[Collected data]
▼

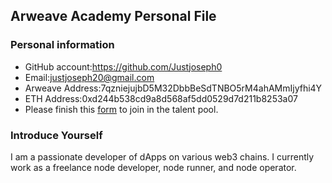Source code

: ## Arweave Academy Personal File

### Personal information

- GitHub account:https://github.com/Justjoseph0
- Email:justjoseph20@gmail.com
- Arweave Address:7qzniejujbD5M32DbbBeSdTNBO5rM4ahAMmIjyfhi4Y
- ETH Address:0xd244b538cd9a8d568af5dd0529d7d211b8253a07
- Please finish this [form](https://docs.google.com/forms/d/e/1FAIpQLSfWA5fIIcBgmRppm3jNz5vmf9Mai_QMVil-2pO4r7YKn_Zhtw/viewform?usp=sf_link) to join in the talent pool.

### Introduce Yourself

I am a passionate developer of dApps on various web3 chains. I currently work as a freelance node developer, node runner, and node operator.
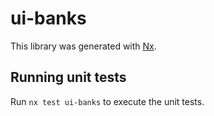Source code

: # ui-banks

This library was generated with [Nx](https://nx.dev).

## Running unit tests

Run `nx test ui-banks` to execute the unit tests.
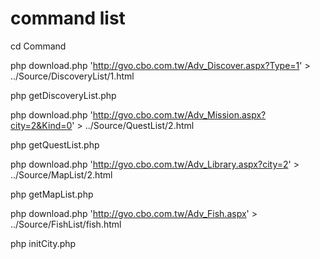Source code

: # command list

cd Command

php download.php 'http://gvo.cbo.com.tw/Adv_Discover.aspx?Type=1' > ../Source/DiscoveryList/1.html

php getDiscoveryList.php 

php download.php 'http://gvo.cbo.com.tw/Adv_Mission.aspx?city=2&Kind=0' > ../Source/QuestList/2.html

php getQuestList.php

php download.php 'http://gvo.cbo.com.tw/Adv_Library.aspx?city=2' > ../Source/MapList/2.html

php getMapList.php

php download.php 'http://gvo.cbo.com.tw/Adv_Fish.aspx' > ../Source/FishList/fish.html

php initCity.php
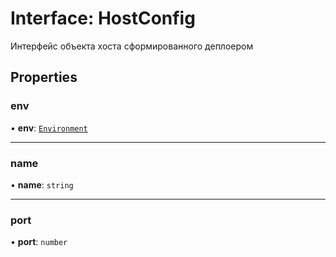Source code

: # Interface: HostConfig

Интерфейс объекта хоста сформированного деплоером

## Properties

### env

• **env**: [`Environment`](../README.md#environment)

___

### name

• **name**: `string`

___

### port

• **port**: `number`
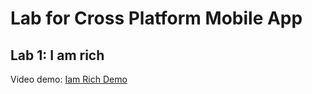 # Lab for Cross Platform Mobile App

## Lab 1: I am rich

Video demo: [Iam Rich Demo](https://drive.google.com/file/d/1WeaMe6-5U_1aZVhoGT2rhLRfBjxZyLQk/view?usp=drive_link)
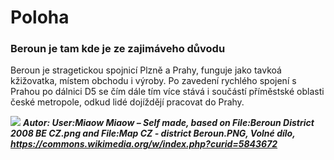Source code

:# Poloha
### Beroun je tam kde je ze zajimáveho důvodu

Beroun je stragetickou spojnicí Plzně a Prahy, funguje jako tavkoá kžižovatka, místem obchodu i výroby.
Po zavedení rychlého spojení s Prahou po dálnici D5 se čím dále tím více stává i součástí příměstské 
oblasti české metropole, odkud lidé dojíždějí pracovat do Prahy.

![](https://upload.wikimedia.org/wikipedia/commons/3/30/Beroun_BE_CZ.png)
***Autor: User:Miaow Miaow – Self made, based on File:Beroun District 2008 BE CZ.png and File:Map CZ - district Beroun.PNG, Volné dílo, https://commons.wikimedia.org/w/index.php?curid=5843672***
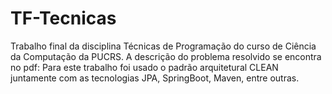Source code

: # TF-Tecnicas

Trabalho final da disciplina Técnicas de Programação do curso de Ciência da Computação da PUCRS. 
A descrição do problema resolvido se encontra no pdf: 
Para este trabalho foi usado o padrão arquitetural CLEAN juntamente com as tecnologias JPA, SpringBoot, Maven, entre outras. 
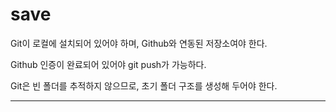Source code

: # save

Git이 로컬에 설치되어 있어야 하며, Github와 연동된 저장소여야 한다.

Github 인증이 완료되어 있어야 git push가 가능하다.

Git은 빈 폴더를 추적하지 않으므로, 초기 폴더 구조를 생성해 두어야 한다.



---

▲

• **Task instructions**:
Using the data above, say how many lines include the word "wikimedia". Write only that number.

• **Your response**:
2